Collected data

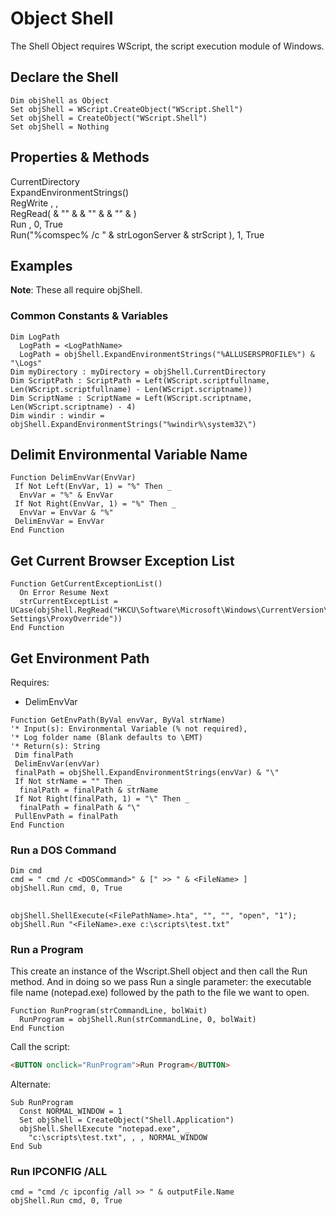 # Object Shell

The Shell Object requires WScript, the script execution module of Windows.

## Declare the Shell
```vbscript
Dim objShell as Object
Set objShell = WScript.CreateObject("WScript.Shell") 
Set objShell = CreateObject("WScript.Shell")
Set objShell = Nothing
```

## Properties & Methods
CurrentDirectory  
ExpandEnvironmentStrings(<EnvVarName>)    
RegWrite <Key>, <Data>, <ValueType>  
RegRead(<Hive> & "\" & <Key> & "\" & <Service> & "\" & <Value>)  
Run <ScriptName>, 0, True   
Run("%comspec% /c " & strLogonServer & strScript ), 1, True  

## Examples
**Note**: These all require objShell.

### Common Constants & Variables
```vbscript
Dim LogPath 
  LogPath = <LogPathName>
  LogPath = objShell.ExpandEnvironmentStrings("%ALLUSERSPROFILE%") & "\Logs"
Dim myDirectory : myDirectory = objShell.CurrentDirectory
Dim ScriptPath : ScriptPath = Left(WScript.scriptfullname, Len(WScript.scriptfullname) - Len(WScript.scriptname))
Dim ScriptName : ScriptName = Left(WScript.scriptname, Len(WScript.scriptname) - 4)
Dim windir : windir = objShell.ExpandEnvironmentStrings("%windir%\system32\")
```

## Delimit Environmental Variable Name
```vbscript
Function DelimEnvVar(EnvVar)
 If Not Left(EnvVar, 1) = "%" Then _
  EnvVar = "%" & EnvVar
 If Not Right(EnvVar, 1) = "%" Then _
  EnvVar = EnvVar & "%"
 DelimEnvVar = EnvVar
End Function
```

## Get Current Browser Exception List 
```vbscript
Function GetCurrentExceptionList()
  On Error Resume Next
  strCurrentExceptList = UCase(objShell.RegRead("HKCU\Software\Microsoft\Windows\CurrentVersion\Internet Settings\ProxyOverride"))
End Function
```

## Get Environment Path
Requires:
- DelimEnvVar

```vbscript
Function GetEnvPath(ByVal envVar, ByVal strName)
'* Input(s): Environmental Variable (% not required),
'* Log folder name (Blank defaults to \EMT)
'* Return(s): String
 Dim finalPath
 DelimEnvVar(envVar)
 finalPath = objShell.ExpandEnvironmentStrings(envVar) & "\"
 If Not strName = "" Then _
  finalPath = finalPath & strName
 If Not Right(finalPath, 1) = "\" Then _
  finalPath = finalPath & "\"
 PullEnvPath = finalPath
End Function
```

### Run a DOS Command
```vbscript
Dim cmd
cmd = " cmd /c <DOSCommand>" & [" >> " & <FileName> ]
objShell.Run cmd, 0, True
```

## 
```vbscript
objShell.ShellExecute(<FilePathName>.hta", "", "", "open", "1");
objShell.Run "<FileName>.exe c:\scripts\test.txt"
```
### Run a Program  
This create an instance of the Wscript.Shell object and then call the Run method. And in doing so we pass Run a single parameter: the executable file name (notepad.exe) followed by the path to the file we want to open.  
```vbscript
Function RunProgram(strCommandLine, bolWait)
  RunProgram = objShell.Run(strCommandLine, 0, bolWait) 
End Function 
```
Call the script:  
```html
<BUTTON onclick="RunProgram">Run Program</BUTTON>
```  

Alternate:
```vbscript
Sub RunProgram
  Const NORMAL_WINDOW = 1
  Set objShell = CreateObject("Shell.Application")
  objShell.ShellExecute "notepad.exe", _
    "c:\scripts\test.txt", , , NORMAL_WINDOW
End Sub
```

### Run IPCONFIG /ALL
```vbscript
cmd = "cmd /c ipconfig /all >> " & outputFile.Name
objShell.Run cmd, 0, True
```

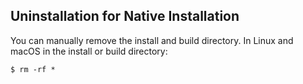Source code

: ## Uninstallation for Native Installation

You can manually remove the install and build directory. In Linux and macOS in the install or build directory:

```
$ rm -rf *
```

◆ **TASK DIRECTIONS**: Work out how many lines of the data above contain the string "strCommandLine" and give the number alone.

◆ **RESULT OF THIS TASK**: 2